Bestimmte Kreise wollen diese Verbrechen aber nicht nur nicht wahrhaben, sondern
versuchen mit allen Mitteln, sie zu verharmlosen oder abzustreiten. Ihr Standpunkt,
daß nicht sein kann, was nicht sein darf, führt sie dazu, historische
Fakten einfach zu leugnen - unter fadenscheinigen Vorwänden wie: es fehle das
Dokument (der Befehl Hitlers etwa), das die Sache ausgelöst habe. Es wird argumentiert,
da es ja keinen schriftlichen Befehl zur "End]ösung der Judenfrage"
gebe, habe diese gar nicht stattgefunden! (Tatsächlich hat aber Himmler in
mehreren Reden deutlich gemacht, daß er in dieser Sache auf Befehl Hitlers
handelte.) Das entspricht etwa der Argumentation: Wenn die Durchhalte-Befehle Hitlers
nicht schriftlich vorlägen, hätte die Tragödie von Stalingrad nicht
stattgefunden, auch wenn diese wie andere historische Ereignisse durch Hunderttausende
erlebt und bezeugt wurden.
Die Rechtsradikalen, die die Geschichte ungeschehen machen, sie revidieren wollen,
nennen sich "Revisionisten". Tatsächlich sind sie Apologeten des
Nationalsozialismus, egal, ob sie deutscher. französischer, kanadischer, US-amerikanischer
oder sonstiger Nationalität sind. Sie behaupten, wissenschaftlich zu argumentieren,
mißachten aber die einfachsten Regeln der kritischen Geschichtswissenschaft.
Dokumente und Aussagen von Beteiligten, deren Inhalt ihren Behauptungen zuwiderläuft,
werden nicht etwa kritisch erörtert und analysiert, sondern negiert oder als
gefälscht oder unter erpresserischem Druck zustande gekommen bezeichnet, gleich,
ob es sich um das Tagebuch der Anne Frank oder um die Niederschrift des Kommandanten
von Auschwitz, Rudolf Höß, handelt. Es wird auch immer wieder behauptet,
viele wichtige Dokumente der Kriegsjahre seien noch von den Alliierten beschlagnahmt,
geheimgehalten und nicht zugänglich. In Wirklichkeit gibt es wohl keine andere
Periode der deutschen Geschichte, deren innere und äußere Entwicklung
so gut dokumentiert und erforscht ist wie die Jahre von 1933 bis 1945. Die deutschen
Akten, die sich in westalliierter Hand befanden, sind heute frei zugänglich,
und zwar zum größten Teil im Bundesarchiv Koblenz, im Auswärtigen
Amt in Bonn und in anderen öffentlichen Archiven.

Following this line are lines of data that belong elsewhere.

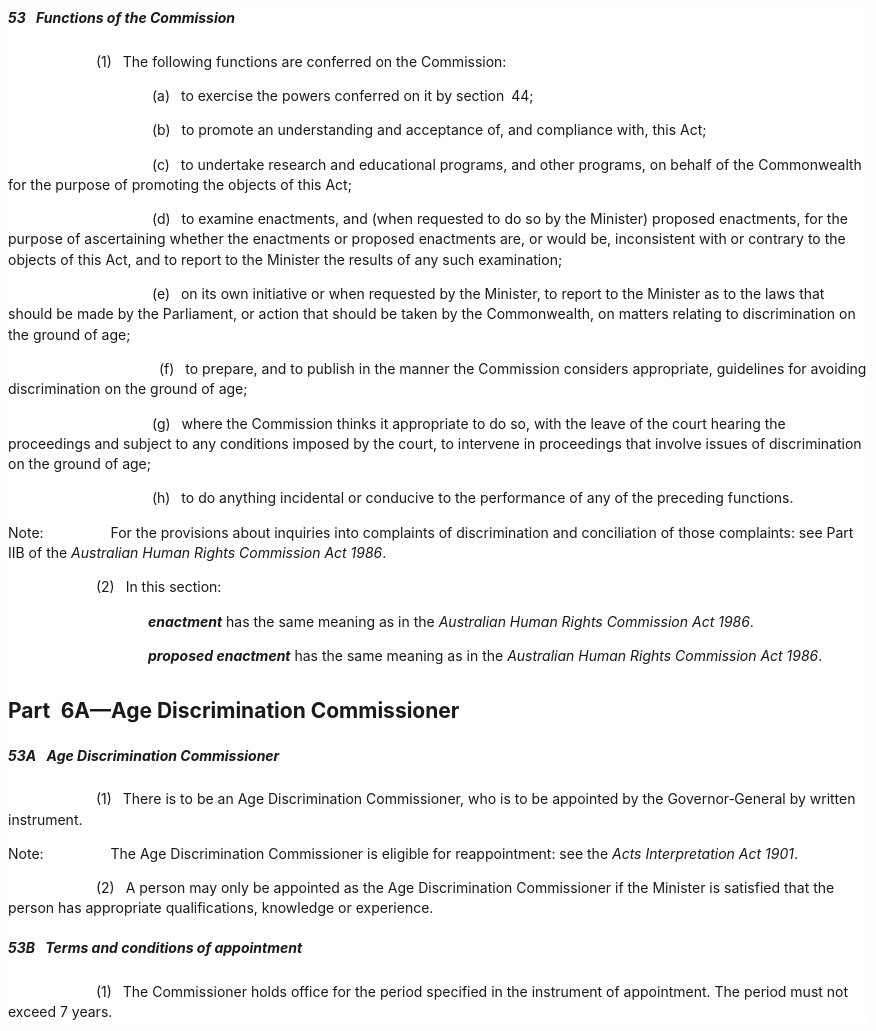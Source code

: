 ##### <a id="53"></a>53  Functions of the Commission

             (1)  The following functions are conferred on the Commission:

                     (a)  to exercise the powers conferred on it by section 44;

                     (b)  to promote an understanding and acceptance of, and compliance with, this Act;

                     (c)  to undertake research and educational programs, and other programs, on behalf of the Commonwealth for the purpose of promoting the objects of this Act;

                     (d)  to examine enactments, and (when requested to do so by the Minister) proposed enactments, for the purpose of ascertaining whether the enactments or proposed enactments are, or would be, inconsistent with or contrary to the objects of this Act, and to report to the Minister the results of any such examination;

                     (e)  on its own initiative or when requested by the Minister, to report to the Minister as to the laws that should be made by the Parliament, or action that should be taken by the Commonwealth, on matters relating to discrimination on the ground of age;

                      (f)  to prepare, and to publish in the manner the Commission considers appropriate, guidelines for avoiding discrimination on the ground of age;

                     (g)  where the Commission thinks it appropriate to do so, with the leave of the court hearing the proceedings and subject to any conditions imposed by the court, to intervene in proceedings that involve issues of discrimination on the ground of age;

                     (h)  to do anything incidental or conducive to the performance of any of the preceding functions.

Note:          For the provisions about inquiries into complaints of discrimination and conciliation of those complaints: see Part IIB of the _Australian Human Rights Commission Act 1986_.

             (2)  In this section:

                    <a name="enact"></a>**_enactment_** has the same meaning as in the _Australian Human Rights Commission Act 1986_.

                    <a name="propos-enact"></a>**_proposed enactment_** has the same meaning as in the _Australian Human Rights Commission Act 1986_.

## Part 6A—Age Discrimination Commissioner

##### <a id="53A"></a>53A  Age Discrimination Commissioner

             (1)  There is to be an Age Discrimination Commissioner, who is to be appointed by the Governor‑General by written instrument.

Note:          The Age Discrimination Commissioner is eligible for reappointment: see the _Acts Interpretation Act 1901_.

             (2)  A person may only be appointed as the Age Discrimination Commissioner if the Minister is satisfied that the person has appropriate qualifications, knowledge or experience.

##### <a id="53B"></a>53B  Terms and conditions of appointment

             (1)  The Commissioner holds office for the period specified in the instrument of appointment. The period must not exceed 7 years.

Die Revisionisten negieren Forschungsergebnisse, die ihnen nicht passen, oder versuchen,
sie lächerlich zu machen. Sie werden deshalb mit Recht immer häufiger
"Negationisten" genannt. Sie beziehen sich mit Vorliebe auf ihresgleichen,
schreiben voneinander ab. Durch ständiges Wiederholen derselben Argumente in
Büchern, Aufsätzen und Pamphleten soll diesen Glaubwürdigkeit verliehen
werden. Obwohl sie anderen vorwerfen, gefälschte Dokumente zu benutzen, fabrizieren
sie selbst Fälschungen (siehe Lachout-Dokument), argumentieren mit erfundenen
Zahlen und versuchen mit plumpen Methoden zu "beweisen", daß es
gar keine Vergasungen gegeben habe (siehe LeuchterReport).
Die Argumentation der Revisionisten ist zwangsläufig dilettantisch, parteiisch
und unseriös, da sie die Realität verleugnen. Jede Rechtfertigung der
nationalsozialistischen Herrschaft geht auf Kosten der intellektuellen Redlichkeit
und der Menschenwürde all derer, die unter ihr gelitten haben. Von juristischer
Seite wurde durch ein Urteil des Bundesgerichtshofs vom 18. September 1979 entschieden,
daß das Leugnen der Judenverfolgung und -vernichtung im "Dritten Reich"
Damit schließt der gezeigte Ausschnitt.